Nach dem Terroranschlag vom 2.11.2020, bei dem ein islamistischer Attentäter in der Wiener Innenstadt vier Personen getötet und mehr als 20 verletzt hatte, ehe er von der Polizei erschossen wurde, führten die Sicherheitsbehörden am 9.11. Hausdurchsuchungen an mehr als 60 Orten durch (»Operation Luxor«), die von der Staatsanwaltschaft angeordnet und gerichtlich bewilligt worden waren. Im Zuge dessen wurden auch die Räumlichkeiten der bf Stiftung durchsucht.
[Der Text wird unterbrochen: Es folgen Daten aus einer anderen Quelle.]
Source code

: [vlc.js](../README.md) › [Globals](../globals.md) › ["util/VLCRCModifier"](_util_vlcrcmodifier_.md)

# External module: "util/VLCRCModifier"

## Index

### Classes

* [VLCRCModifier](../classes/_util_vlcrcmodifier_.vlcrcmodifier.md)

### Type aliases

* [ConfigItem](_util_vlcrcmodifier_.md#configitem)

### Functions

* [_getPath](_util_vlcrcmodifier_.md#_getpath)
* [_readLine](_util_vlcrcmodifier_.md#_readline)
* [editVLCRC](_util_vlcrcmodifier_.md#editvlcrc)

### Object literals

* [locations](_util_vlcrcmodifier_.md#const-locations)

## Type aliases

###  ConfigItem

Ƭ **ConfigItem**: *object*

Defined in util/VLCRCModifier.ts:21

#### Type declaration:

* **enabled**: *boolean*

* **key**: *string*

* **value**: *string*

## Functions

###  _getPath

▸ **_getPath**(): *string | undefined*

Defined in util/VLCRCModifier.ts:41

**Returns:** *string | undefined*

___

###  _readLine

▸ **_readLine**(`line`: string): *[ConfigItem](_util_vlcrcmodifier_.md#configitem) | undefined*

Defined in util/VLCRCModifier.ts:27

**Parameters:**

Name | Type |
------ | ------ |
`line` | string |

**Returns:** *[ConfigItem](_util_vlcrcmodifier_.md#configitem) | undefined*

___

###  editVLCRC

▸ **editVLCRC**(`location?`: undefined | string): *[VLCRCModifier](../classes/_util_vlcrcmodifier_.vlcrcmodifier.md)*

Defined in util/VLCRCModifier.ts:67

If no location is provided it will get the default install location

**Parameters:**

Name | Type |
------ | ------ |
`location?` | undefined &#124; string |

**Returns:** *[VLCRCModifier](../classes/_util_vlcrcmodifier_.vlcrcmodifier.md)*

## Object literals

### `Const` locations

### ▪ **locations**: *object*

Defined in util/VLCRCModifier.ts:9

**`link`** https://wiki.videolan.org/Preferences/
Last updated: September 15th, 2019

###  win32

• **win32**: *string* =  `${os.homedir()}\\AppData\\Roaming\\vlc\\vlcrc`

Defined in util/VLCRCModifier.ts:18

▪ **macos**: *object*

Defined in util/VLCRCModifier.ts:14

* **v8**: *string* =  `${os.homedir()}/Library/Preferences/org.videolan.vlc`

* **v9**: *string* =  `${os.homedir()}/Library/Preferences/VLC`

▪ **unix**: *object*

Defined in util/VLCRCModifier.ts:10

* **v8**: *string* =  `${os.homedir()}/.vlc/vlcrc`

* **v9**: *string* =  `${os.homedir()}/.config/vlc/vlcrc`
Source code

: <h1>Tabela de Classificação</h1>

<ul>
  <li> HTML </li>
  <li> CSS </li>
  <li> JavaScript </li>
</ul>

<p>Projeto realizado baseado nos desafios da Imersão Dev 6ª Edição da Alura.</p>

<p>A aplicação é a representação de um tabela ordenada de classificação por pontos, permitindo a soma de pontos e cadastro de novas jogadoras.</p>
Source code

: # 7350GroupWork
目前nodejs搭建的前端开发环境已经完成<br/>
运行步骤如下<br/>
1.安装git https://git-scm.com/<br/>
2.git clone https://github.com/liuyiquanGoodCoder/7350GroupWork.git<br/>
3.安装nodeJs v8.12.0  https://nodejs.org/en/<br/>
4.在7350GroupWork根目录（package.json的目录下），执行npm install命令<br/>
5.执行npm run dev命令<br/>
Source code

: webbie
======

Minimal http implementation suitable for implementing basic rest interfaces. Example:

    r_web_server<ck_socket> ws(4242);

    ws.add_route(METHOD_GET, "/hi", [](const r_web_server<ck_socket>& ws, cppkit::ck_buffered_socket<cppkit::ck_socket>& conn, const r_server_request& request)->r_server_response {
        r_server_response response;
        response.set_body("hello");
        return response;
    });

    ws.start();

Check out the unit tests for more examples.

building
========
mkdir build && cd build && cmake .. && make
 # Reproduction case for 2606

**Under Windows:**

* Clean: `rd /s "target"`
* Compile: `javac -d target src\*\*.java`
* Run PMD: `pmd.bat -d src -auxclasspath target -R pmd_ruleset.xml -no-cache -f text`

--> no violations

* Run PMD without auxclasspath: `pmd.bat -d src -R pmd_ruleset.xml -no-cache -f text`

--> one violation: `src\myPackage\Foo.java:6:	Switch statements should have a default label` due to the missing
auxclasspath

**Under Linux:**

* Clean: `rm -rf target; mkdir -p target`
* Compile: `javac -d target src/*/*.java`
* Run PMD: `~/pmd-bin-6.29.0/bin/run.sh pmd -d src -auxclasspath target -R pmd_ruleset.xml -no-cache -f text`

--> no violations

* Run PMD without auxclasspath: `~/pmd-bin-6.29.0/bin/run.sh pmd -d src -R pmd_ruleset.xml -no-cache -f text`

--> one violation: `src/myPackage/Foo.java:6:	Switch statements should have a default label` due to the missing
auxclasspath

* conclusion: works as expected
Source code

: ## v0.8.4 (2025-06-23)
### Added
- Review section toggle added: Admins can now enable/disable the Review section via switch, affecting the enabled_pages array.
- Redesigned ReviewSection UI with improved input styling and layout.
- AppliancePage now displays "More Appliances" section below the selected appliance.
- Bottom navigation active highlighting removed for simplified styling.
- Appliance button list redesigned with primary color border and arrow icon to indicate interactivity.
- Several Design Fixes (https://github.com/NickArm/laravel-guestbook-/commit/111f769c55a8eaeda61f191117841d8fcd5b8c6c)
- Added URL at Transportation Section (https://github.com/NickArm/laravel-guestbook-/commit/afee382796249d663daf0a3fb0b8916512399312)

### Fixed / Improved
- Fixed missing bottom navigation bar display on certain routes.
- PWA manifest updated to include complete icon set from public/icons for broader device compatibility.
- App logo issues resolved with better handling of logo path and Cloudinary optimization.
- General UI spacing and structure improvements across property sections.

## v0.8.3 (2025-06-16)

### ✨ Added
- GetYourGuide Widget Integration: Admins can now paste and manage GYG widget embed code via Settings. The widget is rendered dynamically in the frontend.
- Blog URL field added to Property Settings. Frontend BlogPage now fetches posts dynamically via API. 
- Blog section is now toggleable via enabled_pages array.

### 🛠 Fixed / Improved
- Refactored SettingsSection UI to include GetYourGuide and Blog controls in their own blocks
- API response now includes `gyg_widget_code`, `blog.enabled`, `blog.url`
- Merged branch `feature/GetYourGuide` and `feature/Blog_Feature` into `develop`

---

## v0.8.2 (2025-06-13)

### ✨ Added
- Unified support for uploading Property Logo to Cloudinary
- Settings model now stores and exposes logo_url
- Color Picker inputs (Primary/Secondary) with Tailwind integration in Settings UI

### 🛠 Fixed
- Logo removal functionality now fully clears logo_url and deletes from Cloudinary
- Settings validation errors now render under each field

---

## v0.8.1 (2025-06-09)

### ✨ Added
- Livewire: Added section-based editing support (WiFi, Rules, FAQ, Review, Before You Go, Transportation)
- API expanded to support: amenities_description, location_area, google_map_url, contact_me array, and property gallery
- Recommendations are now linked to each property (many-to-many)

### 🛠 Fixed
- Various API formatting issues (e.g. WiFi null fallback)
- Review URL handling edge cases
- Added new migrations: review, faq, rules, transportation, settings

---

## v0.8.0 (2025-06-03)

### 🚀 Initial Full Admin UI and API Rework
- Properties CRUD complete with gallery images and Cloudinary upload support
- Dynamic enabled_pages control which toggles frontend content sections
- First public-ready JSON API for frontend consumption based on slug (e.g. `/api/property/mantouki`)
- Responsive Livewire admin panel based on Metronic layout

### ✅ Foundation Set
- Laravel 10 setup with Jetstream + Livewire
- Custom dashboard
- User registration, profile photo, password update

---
Am selben Tag berichteten der Innenminister und der Generaldirektor für die öffentliche Sicherheit bei einer Pressekonferenz über diesen Einsatz, der sich gegen die Hintermänner des Terroranschlags gerichtet habe. Wie der Generaldirektor ausführte, seien mehr als 60 Hausdurchsuchungen in »Wohnungen, Firmen, Vereinen, Stiftungen und Moscheevereinen« durchgeführt worden, »denen die Zugehörigkeit zur Muslimbruderschaft bzw der Hamas nachgewiesen werden konnte«. Die Ermittlungen beträfen »mehr wie 70 Beschuldigte, die eine kriminelle Struktur zur Verschleierung von Vermögen und Vermögenswerten, die zur Unterstützung einer terroristischen Vereinigung dienen, errichtet haben.« Weder der Minister noch der Generaldirektor nannten Namen von Verdächtigen.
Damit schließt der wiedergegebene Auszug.